Eldar Morgot - Звезда Даугрема
Монах запнулся.
— Война — тоже испытание, отче? — спросила Аинэ. — Когда умирают дети — испытание? За что? За грехи?
Брат Кондрат медленно подошел к камину и долго смотрел в огонь.
— В Кеманах родилась Звезда, дочь моя, — произнес, наконец, монах. — Люди, спасшиеся оттуда, рассказывают удивительные вещи. Звезда чудесная сияла над Даугремом, а потом исчезла… Отец Андриа был замучен до смерти, он умер за… за…
— За что, отче?
Брат Кондрат повернулся.
— Перед смертью мученик Андриа призвал нас оставаться людьми. Людьми, несмотря ни на что. Неважно, кто ты, и к какому народу-племени принадлежишь. Человеком должен ты быть, человеком! Ибо в каждом из нас сидит Зверь, а жизнь наша — ни что иное, как вечная битва с этим чудовищем. Андриа победил Зверя. Сможем ли мы сделать то же самое?
Аинэ хотела что-то сказать, но топот в коридоре заставил девушку повернуть голову к дверям. Ворвался Каспер. Выпалил:
— Толстик!
— Что ты кричишь, сын мой? — возмутился брат Кондрат.
— Толстик словно взбесился!
— Взбесился?
— Да, мечется по стойлу, на дыбы встает! И конюх сказал, с утра поел сена! А сколько времени отказывался от еды, помните? Мы уж думали, околеет лошадка! Все по Зезве тосковал.

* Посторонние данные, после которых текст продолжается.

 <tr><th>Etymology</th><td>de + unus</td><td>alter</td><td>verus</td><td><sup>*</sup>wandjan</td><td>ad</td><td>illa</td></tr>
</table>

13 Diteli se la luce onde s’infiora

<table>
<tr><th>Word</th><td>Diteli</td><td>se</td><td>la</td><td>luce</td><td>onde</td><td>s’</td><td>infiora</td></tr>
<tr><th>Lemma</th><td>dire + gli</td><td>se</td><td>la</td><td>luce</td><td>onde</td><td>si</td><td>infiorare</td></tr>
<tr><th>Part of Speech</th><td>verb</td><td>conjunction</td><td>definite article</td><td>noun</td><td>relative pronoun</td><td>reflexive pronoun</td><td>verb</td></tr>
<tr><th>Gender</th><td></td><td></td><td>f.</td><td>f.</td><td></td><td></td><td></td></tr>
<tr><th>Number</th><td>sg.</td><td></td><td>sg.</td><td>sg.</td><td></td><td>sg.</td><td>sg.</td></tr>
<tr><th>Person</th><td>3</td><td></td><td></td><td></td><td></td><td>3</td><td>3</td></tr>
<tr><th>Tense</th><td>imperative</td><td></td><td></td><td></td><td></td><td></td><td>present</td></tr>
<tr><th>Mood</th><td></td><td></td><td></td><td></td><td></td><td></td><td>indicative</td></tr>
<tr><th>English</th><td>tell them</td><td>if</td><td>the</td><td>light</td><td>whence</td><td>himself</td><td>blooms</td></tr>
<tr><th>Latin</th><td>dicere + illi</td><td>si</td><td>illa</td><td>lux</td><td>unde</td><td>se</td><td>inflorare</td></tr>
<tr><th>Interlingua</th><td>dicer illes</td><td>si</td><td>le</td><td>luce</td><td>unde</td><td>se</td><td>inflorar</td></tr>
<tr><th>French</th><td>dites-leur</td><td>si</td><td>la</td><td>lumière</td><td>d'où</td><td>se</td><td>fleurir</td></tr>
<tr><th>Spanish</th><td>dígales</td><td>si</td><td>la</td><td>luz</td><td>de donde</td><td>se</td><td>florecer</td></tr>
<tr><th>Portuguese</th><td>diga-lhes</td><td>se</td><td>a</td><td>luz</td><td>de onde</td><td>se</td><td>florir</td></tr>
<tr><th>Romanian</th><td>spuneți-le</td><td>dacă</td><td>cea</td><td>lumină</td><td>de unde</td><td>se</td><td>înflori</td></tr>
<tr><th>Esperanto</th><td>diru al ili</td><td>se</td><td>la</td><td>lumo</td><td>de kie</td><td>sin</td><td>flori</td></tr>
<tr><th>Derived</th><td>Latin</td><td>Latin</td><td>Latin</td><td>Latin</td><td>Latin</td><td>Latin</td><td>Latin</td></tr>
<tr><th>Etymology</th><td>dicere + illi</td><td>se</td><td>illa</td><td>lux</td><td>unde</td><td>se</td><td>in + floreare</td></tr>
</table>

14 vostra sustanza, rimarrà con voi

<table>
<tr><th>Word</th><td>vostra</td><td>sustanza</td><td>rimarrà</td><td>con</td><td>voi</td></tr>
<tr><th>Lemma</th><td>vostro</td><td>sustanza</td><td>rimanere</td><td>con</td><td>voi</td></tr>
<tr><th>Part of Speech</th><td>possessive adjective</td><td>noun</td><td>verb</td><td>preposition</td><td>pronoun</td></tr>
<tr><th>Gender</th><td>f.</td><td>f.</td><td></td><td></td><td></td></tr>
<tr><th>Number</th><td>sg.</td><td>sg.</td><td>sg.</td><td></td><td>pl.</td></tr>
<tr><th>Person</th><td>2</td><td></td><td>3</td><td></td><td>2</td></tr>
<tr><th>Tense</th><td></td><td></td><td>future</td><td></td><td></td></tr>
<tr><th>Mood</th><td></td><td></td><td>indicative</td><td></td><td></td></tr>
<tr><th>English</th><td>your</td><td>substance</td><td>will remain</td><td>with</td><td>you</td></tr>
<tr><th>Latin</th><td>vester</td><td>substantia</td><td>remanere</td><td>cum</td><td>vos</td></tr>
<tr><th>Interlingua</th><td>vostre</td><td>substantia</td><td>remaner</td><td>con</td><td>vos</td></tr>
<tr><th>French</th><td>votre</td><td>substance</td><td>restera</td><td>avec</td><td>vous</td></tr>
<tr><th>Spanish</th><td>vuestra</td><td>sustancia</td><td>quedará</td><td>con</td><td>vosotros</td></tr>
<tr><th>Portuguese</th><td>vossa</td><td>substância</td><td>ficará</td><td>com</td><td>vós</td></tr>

Аинэ вдруг вздрогнула, оперлась о локоть. Приподнялась на кровати, к великому ужасу отца Кондрата и Каспера.
— Зезва… — прошептала девушка и упала на подушки без сознания.
— Доча! — горестно прогудел монах, бросаясь к ложу. — Каспер, еще настоя, живо!
С топотом и грохотом явился махатинец, что дежурил в коридоре.
— А ну, вон отсюда! — зашипел брат Кондрат, делая страшные глаза. Примчался Каспер. С пустыми руками.
— Где настой шиповника, сын мой?!
Юный Победитель был бледен.
— У тебя что, язык отнялся? — побагровел брат Кондрат. — Ах, ты…
— Толстик не зря бесится, — прошептал Каспер, оглядываясь через плечо в коридор.
Часовой кашлянул.
— Там это, святой отец, — переминаясь с ноги на ногу, доложил он. — Человечка одного мы споймали, к нашим постам в Шраме вышел! Чуть не обделались от страха, думали, медведь, ну! Оказалось, наш. Из Даугрема шел одинешенек, через посты мятежников!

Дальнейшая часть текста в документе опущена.